■ Exercise:
Transcription of the full listing is required, character for character.

■ Extracted data:

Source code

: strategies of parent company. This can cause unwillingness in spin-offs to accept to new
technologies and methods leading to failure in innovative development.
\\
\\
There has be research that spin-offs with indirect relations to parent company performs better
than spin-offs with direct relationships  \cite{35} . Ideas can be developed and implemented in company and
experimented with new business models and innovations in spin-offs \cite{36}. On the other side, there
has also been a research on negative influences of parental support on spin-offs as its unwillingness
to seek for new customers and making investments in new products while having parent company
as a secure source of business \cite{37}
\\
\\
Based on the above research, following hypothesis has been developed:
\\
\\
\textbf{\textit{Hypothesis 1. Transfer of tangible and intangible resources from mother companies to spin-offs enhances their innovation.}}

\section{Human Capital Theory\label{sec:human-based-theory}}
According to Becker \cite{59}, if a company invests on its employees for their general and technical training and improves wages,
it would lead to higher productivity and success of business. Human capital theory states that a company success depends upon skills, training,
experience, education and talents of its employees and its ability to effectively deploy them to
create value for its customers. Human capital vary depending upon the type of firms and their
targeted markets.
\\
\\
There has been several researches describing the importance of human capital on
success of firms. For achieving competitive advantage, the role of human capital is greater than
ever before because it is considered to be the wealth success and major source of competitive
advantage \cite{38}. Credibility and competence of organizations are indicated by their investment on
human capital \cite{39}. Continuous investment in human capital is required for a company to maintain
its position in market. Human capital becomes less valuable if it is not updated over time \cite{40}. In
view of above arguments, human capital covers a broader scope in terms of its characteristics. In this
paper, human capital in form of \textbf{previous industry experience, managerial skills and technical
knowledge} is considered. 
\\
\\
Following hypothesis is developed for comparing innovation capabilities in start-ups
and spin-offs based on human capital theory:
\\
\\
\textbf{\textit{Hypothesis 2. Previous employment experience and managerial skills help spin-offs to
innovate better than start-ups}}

■ Response to the exercise:
Source code

: strategies of parent company. This can cause unwillingness in spin-offs to accept to new
technologies and methods leading to failure in innovative development.
\\
\\
There has be research that spin-offs with indirect relations to parent company performs better
than spin-offs with direct relationships  \cite{35} . Ideas can be developed and implemented in company and
experimented with new business models and innovations in spin-offs \cite{36}. On the other side, there
has also been a research on negative influences of parental support on spin-offs as its unwillingness
to seek for new customers and making investments in new products while having parent company
as a secure source of business \cite{37}
\\
\\
Based on the above research, following hypothesis has been developed:
\\
\\
\textbf{\textit{Hypothesis 1. Transfer of tangible and intangible resources from mother companies to spin-offs enhances their innovation.}}

\section{Human Capital Theory\label{sec:human-based-theory}}
According to Becker \cite{59}, if a company invests on its employees for their general and technical training and improves wages,
it would lead to higher productivity and success of business. Human capital theory states that a company success depends upon skills, training,
experience, education and talents of its employees and its ability to effectively deploy them to
create value for its customers. Human capital vary depending upon the type of firms and their
targeted markets.
\\
\\
There has been several researches describing the importance of human capital on
success of firms. For achieving competitive advantage, the role of human capital is greater than
ever before because it is considered to be the wealth success and major source of competitive
advantage \cite{38}. Credibility and competence of organizations are indicated by their investment on
human capital \cite{39}. Continuous investment in human capital is required for a company to maintain
its position in market. Human capital becomes less valuable if it is not updated over time \cite{40}. In
view of above arguments, human capital covers a broader scope in terms of its characteristics. In this
paper, human capital in form of \textbf{previous industry experience, managerial skills and technical
knowledge} is considered. 
\\
\\
Following hypothesis is developed for comparing innovation capabilities in start-ups
and spin-offs based on human capital theory:
\\
\\
\textbf{\textit{Hypothesis 2. Previous employment experience and managerial skills help spin-offs to
innovate better than start-ups}}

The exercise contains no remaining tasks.